Nele Wißmer

Personal information
- Nationality: German
- Born: 18 December 1996 (age 29) Hanover, Germany

Sport
- Sport: Sports shooting

Medal record
Women's shooting
Representing Germany
European Championships
| Gold medal – first place | 2017 Baku | Skeet Team |
| Silver medal – second place | 2023 Larnaca | Skeet Team |

= Nele Wißmer =

German sport shooter (born 1996)

Nele Wißmer (born 18 December 1996) is a German sports shooter who specializes in the Skeet discipline.

==Life and career==
Wißmer began her sports shooting career in 2014 at the hunting club in Hanover, where she was trained by Thorsten Hapke and came third in her age group at the German Championships in Munich in the same year. After being accepted into the junior squad, the first international competitions followed, where she became Vice European Champion with the team in Maribor in 2015 and seventh at the World Championships in Lonato.

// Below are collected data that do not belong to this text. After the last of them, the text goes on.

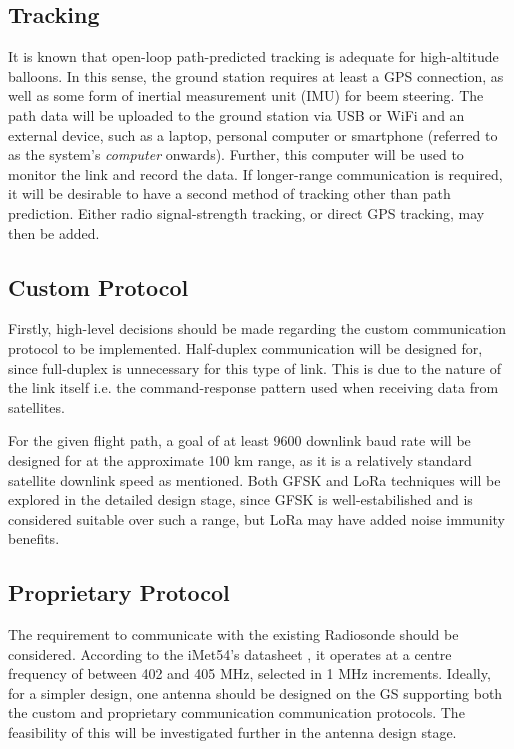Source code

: \subsection{Tracking}
It is known that open-loop path-predicted tracking is adequate for high-altitude balloons. In this sense, the ground station requires at least a GPS connection, as well as some form of inertial measurement unit (IMU) for beem steering. The path data will be uploaded to the ground station via USB or WiFi and an external device, such as a laptop, personal computer or smartphone (referred to as the system's \textit{computer} onwards). Further, this computer will be used to monitor the link and record the data. If longer-range communication is required, it will be desirable to have a second method of tracking other than path prediction. Either radio signal-strength tracking, or direct GPS tracking, may then be added.

\subsection{Custom Protocol}
Firstly, high-level decisions should be made regarding the custom communication protocol to be implemented. Half-duplex communication will be designed for, since full-duplex is unnecessary for this type of link. This is due to the nature of the link itself i.e. the command-response pattern used when receiving data from satellites.

For the given flight path, a goal of at least 9600 downlink baud rate will be designed for at the approximate 100 km range, as it is a relatively standard satellite downlink speed as mentioned. Both GFSK and LoRa techniques will be explored in the detailed design stage, since GFSK is well-estabilished and is considered suitable over such a range, but LoRa may have added noise immunity benefits.

\subsection{Proprietary Protocol}
The requirement to communicate with the existing Radiosonde should be considered. According to the iMet54's datasheet \cite{datasheet-iMet54}, it operates at a centre frequency of between 402 and 405 MHz, selected in 1 MHz increments. Ideally, for a simpler design, one antenna should be designed on the GS supporting both the custom and proprietary communication communication protocols. The feasibility of this will be investigated further in the antenna design stage.

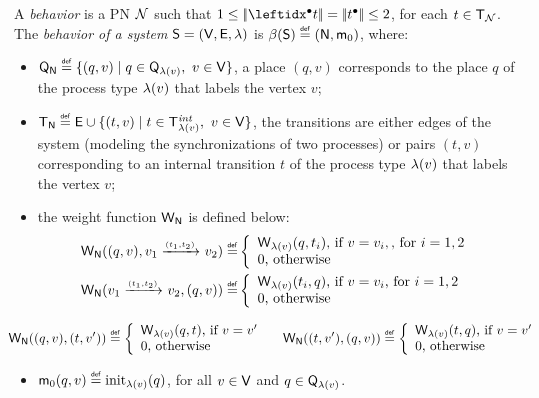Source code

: \begin{definition}\label{def:behavior}
  A \emph{behavior} is a PN $\mathcal{N}$ such that $1 \leq
  \cardof{\pre{t}}=\cardof{\post{t}} \leq 2$, for each
  $t\in\mathsf{T}_{\mathcal{N}}$. The \emph{behavior of a system}
   $\mathsf{S}=(\mathsf{V},\mathsf{E},\lambda)$ is $\beta({\mathsf{S}}) \stackrel{\scriptscriptstyle{\mathsf{def}}}{=}
   (\mathsf{N},\mathsf{m}_0)$, where: \begin{itemize}
   \item $\mathsf{Q}_{\mathsf{N}} \stackrel{\scriptscriptstyle{\mathsf{def}}}{=} {\{ {(q,v) \mid q \in
     \mathsf{Q}_{\lambda(v)},~ v \in \mathsf{V}} \}}$, a place $(q,v)$ corresponds
     to the place $q$ of the process type $\lambda(v)$ that labels the
     vertex $v$;
   \item $\mathsf{T}_{\mathsf{N}} \stackrel{\scriptscriptstyle{\mathsf{def}}}{=} \mathsf{E} \cup {\{ {(t,v) \mid t \in
     \mathsf{T}^\mathit{int}_{\lambda(v)},~ v \in \mathsf{V}} \}}$, the transitions are
     either edges of the system (\ie modeling the synchronizations
     of two processes) or pairs $(t,v)$ corresponding to an internal
     transition $t$ of the process type $\lambda(v)$ that labels the
     vertex $v$;
   \item the weight function $\mathsf{W}_{\mathsf{N}}$ is defined below:
     \begin{align*}
       \mathsf{W}_{\mathsf{N}}((q,v),v_1 \xrightarrow{{\scriptscriptstyle (t_1,t_2)}}_{{\scriptscriptstyle }} v_2) \stackrel{\scriptscriptstyle{\mathsf{def}}}{=} & \left\{\begin{array}{ll}
       \mathsf{W}_{\lambda(v)}(q,t_i) \text{, if } v=v_i, \text{, for } i=1,2 \\
       0 \text{, otherwise}
       \end{array}\right.  \\
       \mathsf{W}_{\mathsf{N}}(v_1 \xrightarrow{{\scriptscriptstyle (t_1,t_2)}}_{{\scriptscriptstyle }} v_2,(q,v)) \stackrel{\scriptscriptstyle{\mathsf{def}}}{=} & \left\{\begin{array}{ll}
       \mathsf{W}_{\lambda(v)}(t_i,q) \text{, if } v=v_i \text{, for } i=1,2  \\
       0 \text{, otherwise}
       \end{array}\right.
     \end{align*}
     
     \vspace*{-.5\baselineskip}
     \begin{align*}
       \hspace*{-8mm}
       \weightof{\anet}((q,v),(t,v')) \isdef \left\{\begin{array}{ll}
       \weightof{\vlab(v)}(q,t) \text{, if } v=v' \\
       0 \text{, otherwise}
       \end{array}\right.
       \hspace*{4mm}
       \weightof{\anet}((t,v'),(q,v)) \isdef \left\{\begin{array}{ll}
       \weightof{\vlab(v)}(t,q) \text{, if } v=v' \\
       0 \text{, otherwise}
       \end{array}\right. 
     \end{align*}
   \item $\mathsf{m}_0(q,v)\stackrel{\scriptscriptstyle{\mathsf{def}}}{=}\mathrm{init}_{\lambda(v)}(q)$, for all $v \in \mathsf{V}$ and $q \in \mathsf{Q}_{\lambda(v)}$. 
   \end{itemize}
\end{definition}
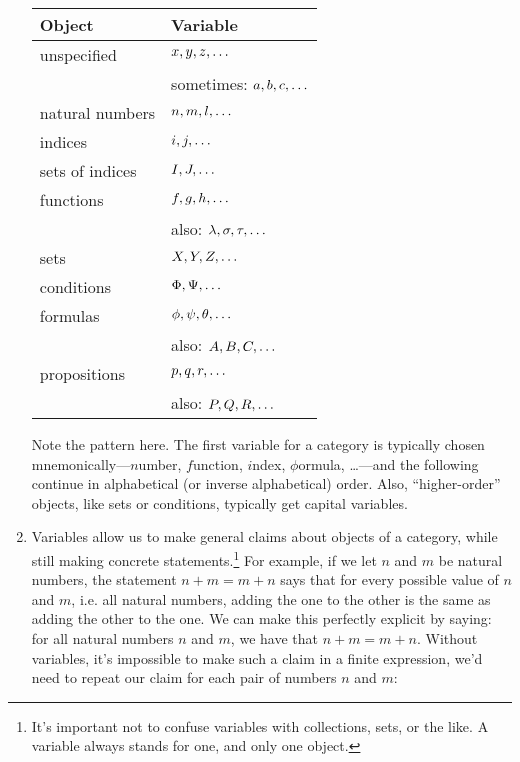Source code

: \begin{enumerate}[{\thesection}.1]
		\begin{longtable}{l | l}
			Object & Variable\\\hline
			
			unspecified & $x,y,z,\mathellipsis$\\
			
					& sometimes: $a,b,c, \mathellipsis$\\
			
			natural numbers & $n,m,l,\mathellipsis$\\
			
			indices & $i,j,\mathellipsis$ \\
			
			sets of indices & $I,J,\mathellipsis$\\
			
			functions & $f,g,h,\mathellipsis$\\
			
					& also: $\lambda, \sigma,\tau,\mathellipsis$\\
			
			sets & $X,Y,Z,\mathellipsis$ \\
			
			conditions & $\Phi,\Psi,\mathellipsis$\\
			
			formulas	 & $\phi,\psi,\theta,\mathellipsis$\\
			
					& also: $A,B,C, \mathellipsis$\\
					
			propositions & $p,q,r, \mathellipsis$\\
					& also: $P,Q,R,\mathellipsis$
			
			\end{longtable}
			
	Note the pattern here. The first variable for a category is typically chosen  mnemonically---$n$umber, $f$unction, $i$ndex, $\phi$ormula, \dots---and the following continue in alphabetical (or inverse alphabetical) order. Also, ``higher-order'' objects, like sets or conditions, typically get capital variables. 
	
		\item Variables allow us to make general claims about objects of a category, while still making concrete statements.\footnote{It's important not to confuse variables with collections, sets, or the like. A variable always stands for one, and only one object.}  For example, if we let $n$ and $m$ be natural numbers, the statement $n+m=m+n$ says that for every possible value of $n$ and $m$, i.e. all natural numbers, adding the one to the other is the same as adding the other to the one. We can make this perfectly explicit by saying: for all natural numbers $n$ and $m$, we have that $n+m=m+n$. Without variables, it's impossible to make such a claim in a finite expression, we'd need to repeat our claim for each pair of numbers $n$ and $m$:
		

\end{enumerate}
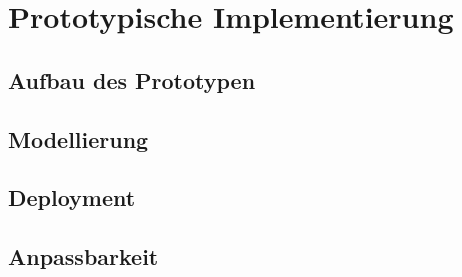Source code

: 
\chapter{Prototypische Implementierung}

\section{Aufbau des Prototypen}

\section{Modellierung}

\section{Deployment}

\section{Anpassbarkeit}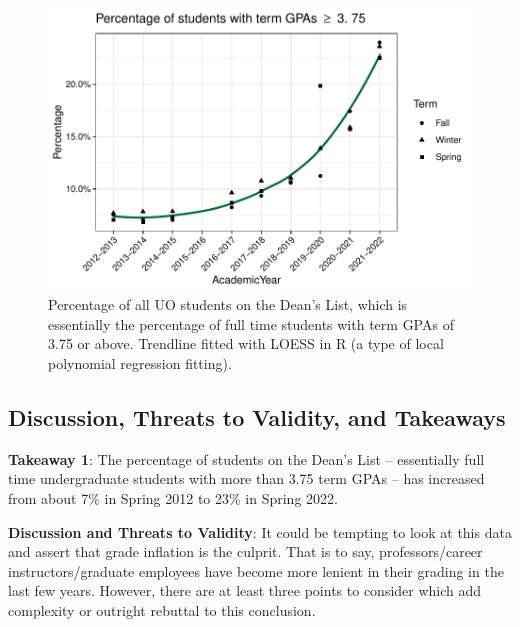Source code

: \documentclass[10pt]{article}
\begin{document}
\begin{figure}[H]
	\centering
	\includegraphics[width=0.75\linewidth]{../visualizations/grade-inflation}
	\caption[Grade Inflation]{Percentage of all UO students on the Dean's List, which is essentially the percentage of full time students with term GPAs of 3.75 or above. Trendline fitted with LOESS in R (a type of local polynomial regression fitting).}
	\label{fig:grade-inflation}
\end{figure}


\subsection{Discussion, Threats to Validity, and Takeaways}

\textbf{Takeaway 1}: The percentage of students on the Dean's List -- essentially full time undergraduate students with more than 3.75 term GPAs -- has increased from about 7\% in Spring 2012 to 23\% in Spring 2022.

\textbf{Discussion and Threats to Validity}: It could be tempting to look at this data and assert that grade inflation is the culprit. That is to say, professors/career instructors/graduate employees have become more lenient in their grading in the last few years. However, there are at least three points to consider which add complexity or outright rebuttal to this conclusion.
\end{document}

The following year at the European Championships in Lonato, she became double Vice European Champion in the individual and with the team, which also included Eva-Tamara Reichert and Franziska Kurzer.

After moving to the senior squad, she narrowly missed the final at the European Championships in Baku in 2017 and came seventh. In 2019 at the World Cup in Lahti, Wißmer finished fifth, but thereby won a quota place for the 2020 Summer Olympics in Tokyo for Germany. The fourth runner-up title came at the European Championships in Larnaca in 2022 with the team and at the World Championships in Osijek she narrowly missed the medal ranks with the team. In 2020 at the World Cup in Nicosia she won silver in the mixed team competition and in 2022 she won the World Cup in Baku with the team.

Wißmer also took part in the 2018 World University Championships in Kuala Lumpur, where she finished 18th, and she finished tenth at the 2019 World University Games in Naples.